The success of gene therapy for inherited neurodegenerative diseases such as metachromatic leukodystrophy (MLD) depends on the development of efficient gene delivery throughout the brain guarded by the blood-brain barrier and achieves distribution of the deficient enzyme throughout the brain. Direct injection of viral vector into the brain parenchyma is too invasive and may not be sufficient to treat the entire brain. As an alternative approach, we examined the feasibility of intrathecal (IT) injection of adeno-associated viral vector serotype 1 (AAV1). AAV1 vector expressing arylsulfatase A (ASA) and green fluorescence protein (GFP) was intrathecally injected into ASA knockout MLD model mice. Expression of GFP was assessed by fluorescence microscopy and immunohistochemical methods, whereas the concentration of ASA was determined by a quantitative enzyme-linked immunosorbent assay.
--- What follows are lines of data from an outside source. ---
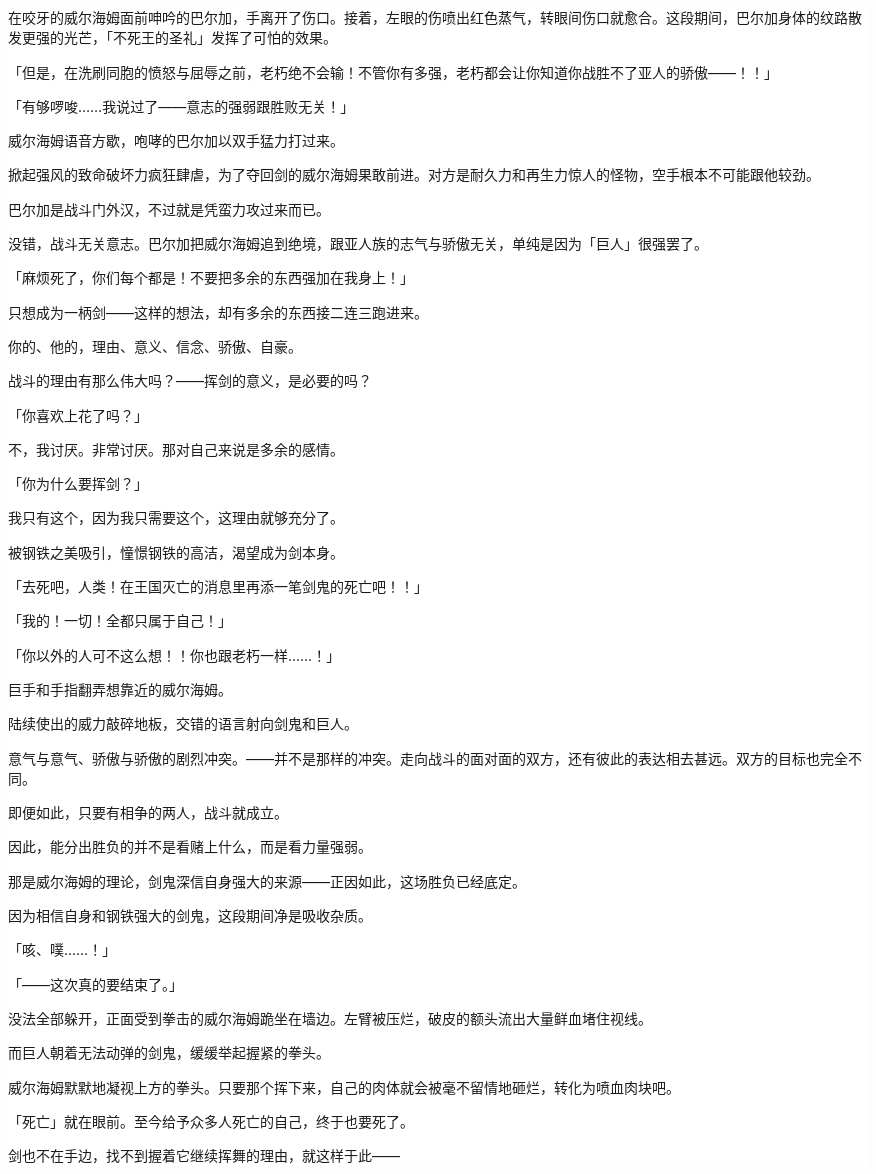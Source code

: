 在咬牙的威尔海姆面前呻吟的巴尔加，手离开了伤口。接着，左眼的伤喷出红色蒸气，转眼间伤口就愈合。这段期间，巴尔加身体的纹路散发更强的光芒，「不死王的圣礼」发挥了可怕的效果。

「但是，在洗刷同胞的愤怒与屈辱之前，老朽绝不会输！不管你有多强，老朽都会让你知道你战胜不了亚人的骄傲——！！」

「有够啰唆……我说过了——意志的强弱跟胜败无关！」

威尔海姆语音方歇，咆哮的巴尔加以双手猛力打过来。

掀起强风的致命破坏力疯狂肆虐，为了夺回剑的威尔海姆果敢前进。对方是耐久力和再生力惊人的怪物，空手根本不可能跟他较劲。

巴尔加是战斗门外汉，不过就是凭蛮力攻过来而已。

没错，战斗无关意志。巴尔加把威尔海姆追到绝境，跟亚人族的志气与骄傲无关，单纯是因为「巨人」很强罢了。

「麻烦死了，你们每个都是！不要把多余的东西强加在我身上！」

只想成为一柄剑——这样的想法，却有多余的东西接二连三跑进来。

你的、他的，理由、意义、信念、骄傲、自豪。

战斗的理由有那么伟大吗？——挥剑的意义，是必要的吗？

「你喜欢上花了吗？」

不，我讨厌。非常讨厌。那对自己来说是多余的感情。

「你为什么要挥剑？」

我只有这个，因为我只需要这个，这理由就够充分了。

被钢铁之美吸引，憧憬钢铁的高洁，渴望成为剑本身。

「去死吧，人类！在王国灭亡的消息里再添一笔剑鬼的死亡吧！！」

「我的！一切！全都只属于自己！」

「你以外的人可不这么想！！你也跟老朽一样……！」

巨手和手指翻弄想靠近的威尔海姆。

陆续使出的威力敲碎地板，交错的语言射向剑鬼和巨人。

意气与意气、骄傲与骄傲的剧烈冲突。——并不是那样的冲突。走向战斗的面对面的双方，还有彼此的表达相去甚远。双方的目标也完全不同。

即便如此，只要有相争的两人，战斗就成立。

因此，能分出胜负的并不是看赌上什么，而是看力量强弱。

那是威尔海姆的理论，剑鬼深信自身强大的来源——正因如此，这场胜负已经底定。

因为相信自身和钢铁强大的剑鬼，这段期间净是吸收杂质。

「咳、噗……！」

「——这次真的要结束了。」

没法全部躲开，正面受到拳击的威尔海姆跪坐在墙边。左臂被压烂，破皮的额头流出大量鲜血堵住视线。

而巨人朝着无法动弹的剑鬼，缓缓举起握紧的拳头。

威尔海姆默默地凝视上方的拳头。只要那个挥下来，自己的肉体就会被毫不留情地砸烂，转化为喷血肉块吧。

「死亡」就在眼前。至今给予众多人死亡的自己，终于也要死了。

剑也不在手边，找不到握着它继续挥舞的理由，就这样于此——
Broad distribution of GFP expression was seen throughout the brain after IT injection of AAV1 vector. In addition, a large number of nerve fibers in the dorsal spinal cord and many neural cell bodies in the dorsal root ganglia were efficiently transduced. Widespread distribution of ASA activity and a significant reduction of sulfatide content were confirmed in treated MLD model mice. IT injection of AAV1 vector is a useful and non-invasive method for widespread gene delivery to the brain and dorsal root ganglia.